The Campaign Spot

Americans Paying $33 More Per Month for Gas Than Last Year

This morning, Obama adviser David Axelrod cheerfully spotlights a Bloomberg story declaring:

The U.S. is the closest it has been in almost 20 years to achieving energy self-sufficiency, a goal the nation has been pursuing since the 1973 Arab oil embargo triggered a recession and led to lines at gasoline stations.

The recent increased use of fracking, shale-gas technology, and directional drilling are all wonderful developments — all opposed, of course, by the president’s Green allies. The article talks about the boom in North Dakota, which makes one wonder why the administration wouldn’t want the Keystone XL Pipeline to expand our energy production and transportation capacity.

Meanwhile, all of this surging production still isn’t helping consumers, and that’s likely to be the factor that most moves perception of the economy and votes in the year ahead:

Last month turned out to be the most expensive January ever at U.S. gasoline pumps, boosted by growing economic strength.

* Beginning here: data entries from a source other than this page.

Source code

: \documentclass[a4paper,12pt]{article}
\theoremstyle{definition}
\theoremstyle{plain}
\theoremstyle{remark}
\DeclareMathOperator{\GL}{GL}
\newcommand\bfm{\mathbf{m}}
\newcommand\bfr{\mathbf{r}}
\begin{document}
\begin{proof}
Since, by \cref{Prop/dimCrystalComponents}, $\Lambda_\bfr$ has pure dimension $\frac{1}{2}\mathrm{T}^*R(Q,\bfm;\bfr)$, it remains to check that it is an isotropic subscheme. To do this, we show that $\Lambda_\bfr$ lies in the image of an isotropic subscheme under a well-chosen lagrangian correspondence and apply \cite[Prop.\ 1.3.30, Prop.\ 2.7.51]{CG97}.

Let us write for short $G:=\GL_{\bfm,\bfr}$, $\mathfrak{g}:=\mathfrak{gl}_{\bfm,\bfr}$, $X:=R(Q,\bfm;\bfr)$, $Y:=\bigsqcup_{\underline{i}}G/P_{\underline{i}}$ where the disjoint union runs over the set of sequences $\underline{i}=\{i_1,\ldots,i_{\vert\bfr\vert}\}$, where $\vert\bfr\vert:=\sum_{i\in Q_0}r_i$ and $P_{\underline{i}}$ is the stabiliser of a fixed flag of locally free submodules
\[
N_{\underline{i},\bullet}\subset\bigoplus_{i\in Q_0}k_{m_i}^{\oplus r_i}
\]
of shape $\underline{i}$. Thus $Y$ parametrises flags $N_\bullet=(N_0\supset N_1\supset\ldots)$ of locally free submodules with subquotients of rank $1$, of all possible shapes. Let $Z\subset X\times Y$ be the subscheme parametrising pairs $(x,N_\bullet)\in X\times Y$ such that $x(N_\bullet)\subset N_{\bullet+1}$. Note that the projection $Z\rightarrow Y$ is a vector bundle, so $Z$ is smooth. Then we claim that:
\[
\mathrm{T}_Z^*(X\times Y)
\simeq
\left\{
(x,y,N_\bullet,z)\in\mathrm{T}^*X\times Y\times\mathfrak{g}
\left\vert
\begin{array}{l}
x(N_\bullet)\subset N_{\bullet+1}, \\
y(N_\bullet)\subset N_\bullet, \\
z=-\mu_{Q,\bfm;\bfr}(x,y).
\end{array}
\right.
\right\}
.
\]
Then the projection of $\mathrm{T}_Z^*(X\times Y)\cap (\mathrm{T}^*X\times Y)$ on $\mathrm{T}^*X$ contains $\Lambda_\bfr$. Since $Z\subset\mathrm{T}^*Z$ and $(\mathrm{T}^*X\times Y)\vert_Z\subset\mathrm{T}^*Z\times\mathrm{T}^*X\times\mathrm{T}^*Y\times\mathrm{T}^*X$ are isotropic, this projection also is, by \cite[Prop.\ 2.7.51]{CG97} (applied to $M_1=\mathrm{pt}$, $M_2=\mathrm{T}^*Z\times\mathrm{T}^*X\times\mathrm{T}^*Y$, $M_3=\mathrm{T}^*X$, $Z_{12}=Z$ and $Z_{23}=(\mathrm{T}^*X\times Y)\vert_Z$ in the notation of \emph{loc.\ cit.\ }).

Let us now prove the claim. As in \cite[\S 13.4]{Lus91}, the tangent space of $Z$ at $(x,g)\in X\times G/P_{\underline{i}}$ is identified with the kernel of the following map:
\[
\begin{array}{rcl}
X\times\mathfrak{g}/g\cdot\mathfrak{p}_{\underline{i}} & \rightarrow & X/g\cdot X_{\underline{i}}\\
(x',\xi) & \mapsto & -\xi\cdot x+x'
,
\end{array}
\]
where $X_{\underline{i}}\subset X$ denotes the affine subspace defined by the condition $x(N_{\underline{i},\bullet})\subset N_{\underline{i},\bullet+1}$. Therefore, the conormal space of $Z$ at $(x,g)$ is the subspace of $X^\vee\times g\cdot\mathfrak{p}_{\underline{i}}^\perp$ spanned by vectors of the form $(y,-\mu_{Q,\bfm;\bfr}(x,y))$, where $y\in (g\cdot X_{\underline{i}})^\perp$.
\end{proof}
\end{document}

January is typically a month of falling gasoline prices because fuel demand falters in the slower travel weeks that follow the year-end holidays.

Not so this year.

In January, retail gasoline prices averaged $3.37 a gallon, according to the Oil Price Information Service, a private fuel information service. That compared with the previous record average for the month of $3.095 a gallon, set last year. In 2010, January gasoline prices averaged just $2.71 a gallon.

The new record meant more pain in Americans’ budgets. A typical household, burning about 50 gallons of gasoline a month, paid about $168.50 for that fuel in January, or $33 more than in January 2010.